The third deep layer 50 is formed by ion implantation after the trench 24 is formed. In this embodiment, the third deep layer 50 has a lower impurity concentration than the first deep layer 15.

In the peripheral region 2, in the connecting portion 2b, a base layer 21 is formed on the JFET layer 14 and the first deep layer 15, and a contact region 23 is formed on the surface layer of the base layer 21. The base layer 21 and the contact region 23 are formed by extending from the cell region 1.

In addition, in this embodiment, no recess 10c is formed in the guard ring portion 2a of the peripheral region 2. In the guard ring portion 2a of the peripheral region 2, one surface 10a of the semiconductor substrate 10 is composed of a low concentration layer 13.

Similarly, in the element isolation region In, as shown in FIG. 9, a base layer 21 is formed on the first deep layer 15, and a contact region 23 is formed in the surface layer of the base layer 21. As in the first embodiment, the interval B3 is greater than or equal to the intervals B1 and B2. As in the first embodiment, the JFET layer 14 is not formed in the element isolation region In.

The isolation structure of this embodiment is composed of an isolation layer 41, as in the second embodiment. The isolation structure may also be composed of an isolation trench 40, as in the first embodiment.

In such a SiC semiconductor device, when the device is in the off state, the third deep layer 50 is formed along the bottom surface of the trench 24, which makes it easier to effectively deplete the periphery of the bottom surface of the trench 24. This further reduces the electric field concentration near the bottom surface of the trench 24.

In addition, in this embodiment, the third deep layer 50 is formed so as to contact the bottom surface of the trench 24. In other words, it is formed so as to contact the gate insulating film 25 arranged on the bottom surface of the trench 24. Therefore, since the third deep layer 50 is preferentially depleted when the device is off, no electric field penetrates into the gate insulating film 25 located at the bottom of the trench 24, and oxide film breakdown is suppressed. In addition, the electrostatic capacitance (i.e., feedback capacitance) between the gate electrode 26 and the lower electrode 31 can be reduced, and the switching speed can be improved.

Furthermore, in this embodiment, the third deep layer 50 is formed so that it penetrates the JFET layer 14 and the first deep layer 15 and its bottom surface reaches the low concentration layer 13. This suppresses the electric field from creeping up to the JFET layer 14 arranged between the third deep layers 50, improving the breakdown voltage. Furthermore, by forming such a third deep layer 50, breakdown is more likely to occur in the third deep layer 50 that protrudes downward when an overvoltage is applied.

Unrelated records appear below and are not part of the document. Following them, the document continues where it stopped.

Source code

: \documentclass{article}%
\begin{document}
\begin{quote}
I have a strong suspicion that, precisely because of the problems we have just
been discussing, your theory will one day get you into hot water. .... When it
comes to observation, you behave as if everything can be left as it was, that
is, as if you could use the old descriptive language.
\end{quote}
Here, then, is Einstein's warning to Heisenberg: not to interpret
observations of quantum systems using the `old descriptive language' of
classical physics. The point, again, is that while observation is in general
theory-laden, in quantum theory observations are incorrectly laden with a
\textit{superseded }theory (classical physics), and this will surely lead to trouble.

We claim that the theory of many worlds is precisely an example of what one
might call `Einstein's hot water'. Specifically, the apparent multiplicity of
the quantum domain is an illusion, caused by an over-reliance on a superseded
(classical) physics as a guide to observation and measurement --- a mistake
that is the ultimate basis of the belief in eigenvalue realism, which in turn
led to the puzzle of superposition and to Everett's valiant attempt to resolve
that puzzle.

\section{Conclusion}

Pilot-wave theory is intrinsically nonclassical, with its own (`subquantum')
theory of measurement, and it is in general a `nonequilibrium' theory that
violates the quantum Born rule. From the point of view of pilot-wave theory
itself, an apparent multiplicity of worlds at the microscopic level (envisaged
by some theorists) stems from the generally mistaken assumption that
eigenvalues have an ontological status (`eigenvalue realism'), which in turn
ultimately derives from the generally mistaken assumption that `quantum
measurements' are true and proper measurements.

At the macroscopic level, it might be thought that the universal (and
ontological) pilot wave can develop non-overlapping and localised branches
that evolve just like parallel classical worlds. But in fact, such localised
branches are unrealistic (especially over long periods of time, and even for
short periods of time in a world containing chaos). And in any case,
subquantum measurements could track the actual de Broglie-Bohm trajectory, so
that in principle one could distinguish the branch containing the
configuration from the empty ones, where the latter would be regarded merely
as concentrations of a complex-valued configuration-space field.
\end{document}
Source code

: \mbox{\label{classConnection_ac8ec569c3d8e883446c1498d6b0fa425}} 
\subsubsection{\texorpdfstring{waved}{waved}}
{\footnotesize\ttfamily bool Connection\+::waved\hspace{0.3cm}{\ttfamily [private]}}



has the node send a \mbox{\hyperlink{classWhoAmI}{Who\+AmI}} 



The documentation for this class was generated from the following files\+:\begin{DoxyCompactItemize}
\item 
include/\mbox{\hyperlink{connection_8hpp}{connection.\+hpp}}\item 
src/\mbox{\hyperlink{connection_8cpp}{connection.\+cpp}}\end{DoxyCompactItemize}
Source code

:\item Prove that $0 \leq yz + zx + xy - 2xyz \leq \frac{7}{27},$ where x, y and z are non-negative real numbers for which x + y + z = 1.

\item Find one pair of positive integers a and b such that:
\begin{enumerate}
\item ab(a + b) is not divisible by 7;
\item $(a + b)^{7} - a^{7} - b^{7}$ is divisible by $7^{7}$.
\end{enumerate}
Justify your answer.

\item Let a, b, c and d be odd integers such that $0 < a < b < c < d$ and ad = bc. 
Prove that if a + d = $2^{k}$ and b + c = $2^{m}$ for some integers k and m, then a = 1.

Therefore, breakdown is more likely to occur in the cell region 1, improving the avalanche resistance.

As described above, even if the current spreading layer 17 and the second deep layer 18 are not provided in the present embodiment, the same effect as in the first embodiment can be obtained because the JFET layer 14, which has a higher concentration than the low concentration layer 13, is not formed in the element isolation region In.

(1) In this embodiment, the third deep layer 50 is formed along the bottom surface of the trench 24, so that the electric field does not penetrate into the gate insulating film 25 located at the bottom of the trench 24, and oxide film breakdown is suppressed.

(2) In this embodiment, the third deep layer 50 is formed so as to contact the bottom surface of the trench 24, so that the electrostatic capacitance (i.e., feedback capacitance) between the gate electrode 26 and the lower electrode 31 can be reduced, and the switching speed can be improved.

(3) In this embodiment, the third deep layer 50 is formed so that it penetrates the JFET layer 14 and the first deep layer 15 and its bottom surface reaches the low concentration layer 13. This suppresses the electric field from creeping up to the JFET layer 14 arranged between the third deep layers 50, improving the breakdown voltage. Furthermore, by forming such a third deep layer 50, breakdown is more likely to occur in the third deep layer 50 that protrudes downward when an overvoltage is applied. Therefore, breakdown is more likely to occur in the cell region 1, improving the avalanche resistance.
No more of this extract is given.